No material change in demand; expect 8-10% volume growth
According to the management, demand conditions have not changed materially over the last six months. Early signs of pick-up in urban demand, which the management had alluded to during the 3QFY14 Conference Call, are still evident. If there is no further worsening of the macro environment, we believe Dabur should sustain its 8-10% volume growth band in FY15.

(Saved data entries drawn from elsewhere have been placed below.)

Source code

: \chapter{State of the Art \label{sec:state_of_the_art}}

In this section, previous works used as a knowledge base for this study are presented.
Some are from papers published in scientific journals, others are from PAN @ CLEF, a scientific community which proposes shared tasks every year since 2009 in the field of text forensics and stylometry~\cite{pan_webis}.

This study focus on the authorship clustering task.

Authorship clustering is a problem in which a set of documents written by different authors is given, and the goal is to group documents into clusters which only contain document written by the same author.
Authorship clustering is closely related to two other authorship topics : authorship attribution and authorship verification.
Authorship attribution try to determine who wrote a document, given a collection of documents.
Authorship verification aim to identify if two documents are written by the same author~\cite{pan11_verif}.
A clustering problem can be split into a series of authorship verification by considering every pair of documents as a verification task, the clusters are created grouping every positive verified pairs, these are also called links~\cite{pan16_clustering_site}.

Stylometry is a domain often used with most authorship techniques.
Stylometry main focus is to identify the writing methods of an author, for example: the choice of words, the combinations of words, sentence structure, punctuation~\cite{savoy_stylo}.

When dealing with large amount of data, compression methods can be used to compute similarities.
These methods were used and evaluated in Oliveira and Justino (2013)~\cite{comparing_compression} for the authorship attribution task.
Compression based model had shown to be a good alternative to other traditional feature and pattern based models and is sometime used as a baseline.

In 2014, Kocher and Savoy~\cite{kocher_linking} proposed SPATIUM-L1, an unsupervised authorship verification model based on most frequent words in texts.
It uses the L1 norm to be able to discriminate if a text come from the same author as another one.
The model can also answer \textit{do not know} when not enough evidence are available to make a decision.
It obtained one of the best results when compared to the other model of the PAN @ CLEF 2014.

Project CORE: Doubling urban chemist reach
Dabur has launched Project CORE (Chemist Outlet & Range Expansion) to drive penetration of its Healthcare portfolio in urban chemist outlets. It intends to more than double its reach to 75k outlets. We draw comfort from Dabur's superior execution of Project DOUBLE, where it more than doubled its rural reach in two years without diluting margins.
Focus areas for FY15: F&B, Healthcare and Hair Care
We expect Dabur to focus on Food & Beverages (F&B), Healthcare and Hair Care in FY15. We expect new launches/renovations in these categories. Dabur is test-launching Milk Shakes and Drinking Yoghurt; one of these could see national rollout in FY15, in our view.
Mix improvement to drive up margins
We expect gross margin to expand 100bp in FY15, driven by portfolio mix improvement coupled with annual price hikes of 4-5%. However, the gross margin expansion is unlikely to flow through to operating margin in entirety, as we expect Dabur to remain competitive on ad spends to support new launches. We build in 70bp operating margin expansion in FY15.
Reiterate Buy, with a target price of INR200
Consistent volume growth with steady margin expansion should drive our expected 19% EPS CAGR over FY14-16. We like the management's strategy of building long-term growth drivers by enhancing distribution reach and driving portfolio innovation. Dabur offers the best volume led earnings growth visibility and remains our top pick in our tier-II consumer coverage. Maintain Buy with a target price of INR200.